Plain-text document sources:
* * * * * * *

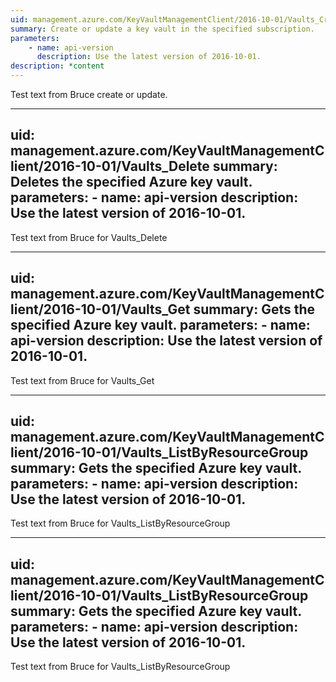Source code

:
 ```yaml
---
uid: management.azure.com/KeyVaultManagementClient/2016-10-01/Vaults_CreateOrUpdate
summary: Create or update a key vault in the specified subscription.
parameters:
    - name: api-version
      description: Use the latest version of 2016-10-01.
description: *content
---
```


Test text from Bruce create or update.

---
uid: management.azure.com/KeyVaultManagementClient/2016-10-01/Vaults_Delete
summary: Deletes the specified Azure key vault.
parameters:
    - name: api-version
      description: Use the latest version of 2016-10-01.
---

Test text from Bruce for Vaults_Delete

---
uid: management.azure.com/KeyVaultManagementClient/2016-10-01/Vaults_Get
summary: Gets the specified Azure key vault.
parameters:
    - name: api-version
      description: Use the latest version of 2016-10-01.
---
Test text from Bruce for Vaults_Get

---
uid: management.azure.com/KeyVaultManagementClient/2016-10-01/Vaults_ListByResourceGroup
summary: Gets the specified Azure key vault.
parameters:
    - name: api-version
      description: Use the latest version of 2016-10-01.
---
Test text from Bruce for Vaults_ListByResourceGroup


---
uid: management.azure.com/KeyVaultManagementClient/2016-10-01/Vaults_ListByResourceGroup
summary: Gets the specified Azure key vault.
parameters:
    - name: api-version
      description: Use the latest version of 2016-10-01.
---
Test text from Bruce for Vaults_ListByResourceGroup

* * * * * * *

In the lines above, find each one with "management" and list it.

■ **EXPECTED OUTPUT**
uid: management.azure.com/KeyVaultManagementClient/2016-10-01/Vaults_CreateOrUpdate
uid: management.azure.com/KeyVaultManagementClient/2016-10-01/Vaults_Delete
uid: management.azure.com/KeyVaultManagementClient/2016-10-01/Vaults_Get
uid: management.azure.com/KeyVaultManagementClient/2016-10-01/Vaults_ListByResourceGroup
uid: management.azure.com/KeyVaultManagementClient/2016-10-01/Vaults_ListByResourceGroup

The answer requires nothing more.